SUPPLIED MATERIAL START
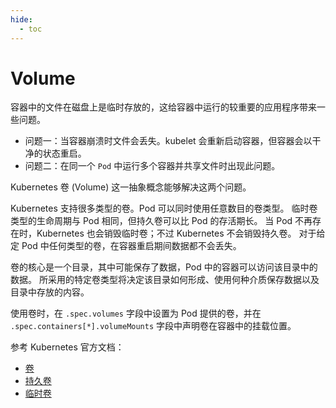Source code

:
 ```yaml
---
hide:
  - toc
---
```


# Volume

容器中的文件在磁盘上是临时存放的，这给容器中运行的较重要的应用程序带来一些问题。

- 问题一：当容器崩溃时文件会丢失。kubelet 会重新启动容器，但容器会以干净的状态重启。
- 问题二：在同一个 `Pod` 中运行多个容器并共享文件时出现此问题。

Kubernetes 卷 (Volume) 这一抽象概念能够解决这两个问题。

Kubernetes 支持很多类型的卷。Pod 可以同时使用任意数目的卷类型。
临时卷类型的生命周期与 Pod 相同，但持久卷可以比 Pod 的存活期长。
当 Pod 不再存在时，Kubernetes 也会销毁临时卷；不过 Kubernetes 不会销毁持久卷。
对于给定 Pod 中任何类型的卷，在容器重启期间数据都不会丢失。

卷的核心是一个目录，其中可能保存了数据，Pod 中的容器可以访问该目录中的数据。
所采用的特定卷类型将决定该目录如何形成、使用何种介质保存数据以及目录中存放的内容。

使用卷时，在 `.spec.volumes` 字段中设置为 Pod 提供的卷，并在 `.spec.containers[*].volumeMounts` 字段中声明卷在容器中的挂载位置。

参考 Kubernetes 官方文档：

- [卷](https://kubernetes.io/zh/docs/concepts/storage/volumes/)
- [持久卷](https://kubernetes.io/zh/docs/concepts/storage/persistent-volumes/)
- [临时卷](https://kubernetes.io/zh/docs/concepts/storage/ephemeral-volumes/)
SUPPLIED MATERIAL END
* [EXERCISE DETAILS]: In the material above, find the line containing "- 问题一：当容器崩溃时文件会丢失。kubelet 会重新启动容器，但容器会以干净的状态重启。" and the line containing "卷的核心是一个目录，其中可能保存了数据，Pod 中的容器可以访问该目录中的数据。", then write out exactly those two lines and every line between them, and nothing more.

* [RESPONSE AREA]:
- 问题一：当容器崩溃时文件会丢失。kubelet 会重新启动容器，但容器会以干净的状态重启。
- 问题二：在同一个 `Pod` 中运行多个容器并共享文件时出现此问题。

Kubernetes 卷 (Volume) 这一抽象概念能够解决这两个问题。

Kubernetes 支持很多类型的卷。Pod 可以同时使用任意数目的卷类型。
临时卷类型的生命周期与 Pod 相同，但持久卷可以比 Pod 的存活期长。
当 Pod 不再存在时，Kubernetes 也会销毁临时卷；不过 Kubernetes 不会销毁持久卷。
对于给定 Pod 中任何类型的卷，在容器重启期间数据都不会丢失。

卷的核心是一个目录，其中可能保存了数据，Pod 中的容器可以访问该目录中的数据。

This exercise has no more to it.